I’ll join my fellow compatriots of the elite (the kind I would normally wish higher taxes on at the very least, and at the most extreme a trip to a guillotine) in the popular coffee shops. My mind forgets about the brutality of the trade, and orders whatever overpriced slop is currently popular.
Sometimes my mind wanders and I miss my old job in fast-food. It was casual, we were all misfits there, we didn’t have to conform. However, I was often overworked, doing 12 hour shifts until early morning hours. It wasn’t good for my already fragile mental health and the pay wasn’t sufficient to live on. I had to hide my disgust and enter the world of formal business.
I enter the workplace, smile on my face, groomed and as best dressed as possible. My outward appearance gives the impression I’m ready and excited for work, which couldn’t be any further from the truth. I don’t dread the work itself, that’s easy. I love talking to people and dealing with members of the public. Of course, I’d rather be home doing almost anything, but as far as jobs go it’s not bad. The part I hate, the meaningless conversation with co-workers.
Every now and then we get the normal arguments. “Pepsi or Coke?” is a regular. I take the side of Coke because I prefer the taste and bury the fact they murder union leaders deep down to fester for when the skin comes off. “PC or Mac?” I actually use Linux, but will always take the side of Microsoft for the sake of the debate. In the end, it doesn’t really matter. Almost all electronics are made by children slaves in factories where conditions are so bad they have nets outside to prevent workers to jump to their deaths. Deep down I particularly hate Apple. Their products are incredibly overpriced, inferior to others on the market and Steve Jobs was a horrific human being and the world is a better place without him. Again, these screams are muffled by the skin stretched over my bones.
Lunch comes around. Sometimes I’ll go with people to get food, other times I’ll buy whatever lunch specials from nearby shops. After we have eaten, the small talk starts up again. A torrent of tosh starts up. As soon as someone mentions politics, the mood turns sombre. We wait for someone to throw the match that is Trump into the gasoline of discourse.
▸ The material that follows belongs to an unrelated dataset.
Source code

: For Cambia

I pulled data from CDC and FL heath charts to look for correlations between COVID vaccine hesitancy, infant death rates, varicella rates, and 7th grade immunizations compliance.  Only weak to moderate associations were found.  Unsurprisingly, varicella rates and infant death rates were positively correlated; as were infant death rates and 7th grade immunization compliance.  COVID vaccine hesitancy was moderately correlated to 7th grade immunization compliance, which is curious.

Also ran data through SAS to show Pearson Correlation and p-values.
Fortunately, no one in my work place actually supports him, so I take the small victory. Discussions of former “good” presidents then come up. I don’t mention that if Nuremberg Laws were applied to every post-war president, they’d be hanged. Lengthy hero worship of JFK in particular comes up “he was the perfect president” they say, not mentioning the Bay of Pigs. “Obama had real class”, I guess his mass deportations and drone bombings were palatable because he himself was “classy”.
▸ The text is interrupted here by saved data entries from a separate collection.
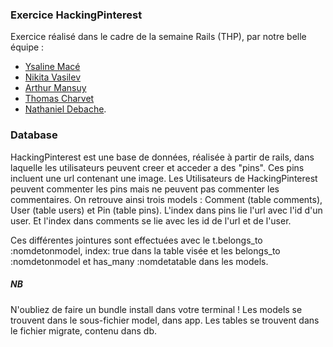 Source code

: ### Exercice HackingPinterest

Exercice réalisé dans le cadre de la semaine Rails (THP), par notre belle équipe :
- [Ysaline Macé](https://github.com/Ysalien)
- [Nikita Vasilev](https://github.com/nikitavasilev)
- [Arthur Mansuy](https://github.com/tutus06) 
- [Thomas Charvet](https://github.com/TomacTh) 
- [Nathaniel Debache](https://github.com/Natdenice).

### Database

HackingPinterest est une base de données, réalisée à partir de rails, dans laquelle les utilisateurs peuvent creer et acceder a des "pins". Ces pins incluent une url contenant une image. Les Utilisateurs de HackingPinterest peuvent commenter les pins mais ne peuvent pas commenter les commentaires. On retrouve ainsi trois models : Comment (table comments), User (table users) et Pin (table pins). L'index dans pins lie l'url avec l'id d'un user. Et l'index dans comments se lie avec les id de l'url et de l'user.

Ces différentes jointures sont effectuées avec le t.belongs_to :nomdetonmodel, index: true dans la table visée et les belongs_to :nomdetonmodel et has_many :nomdetatable dans les models.

##### NB
N'oubliez de faire un bundle install dans votre terminal ! Les models se trouvent dans le sous-fichier model, dans app. Les tables se trouvent dans le fichier migrate, contenu dans db.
Finally, when it’s time for me to leave the work place, a wave of relief courses through my body. Saying farewell to my colleagues, I leave the building, and head for home.
Stepping through the threshold of my house, I tear the skin off. I am now free to be myself. The injustices of the world and events of the day come back, haunting me. After fermenting throughout the day, I start releasing them. Writing in my journal is one of the few keeping me sane. It’s one of my greatest possessions. It’s always there, eagerly waiting for my return and for me to use the pages as my canvass, imagining a better world. I’m not intending anyone to see the journal but me, its purpose is for my venting and nothing else. I begin scribbling down all the thoughts that I was suppressing throughout the day. My writing is with such ferocity my fingers begin hurting.
Finishing the writing, I then go about the remainder of my day, reading, playing games and watching TV. In the back of my mind an unnerving feeling exists, for I know only a few hours separate me from the new day. Another day of wearing the Capitalist’s Skin.
My greatest fear: one day, I may not be able to take it off.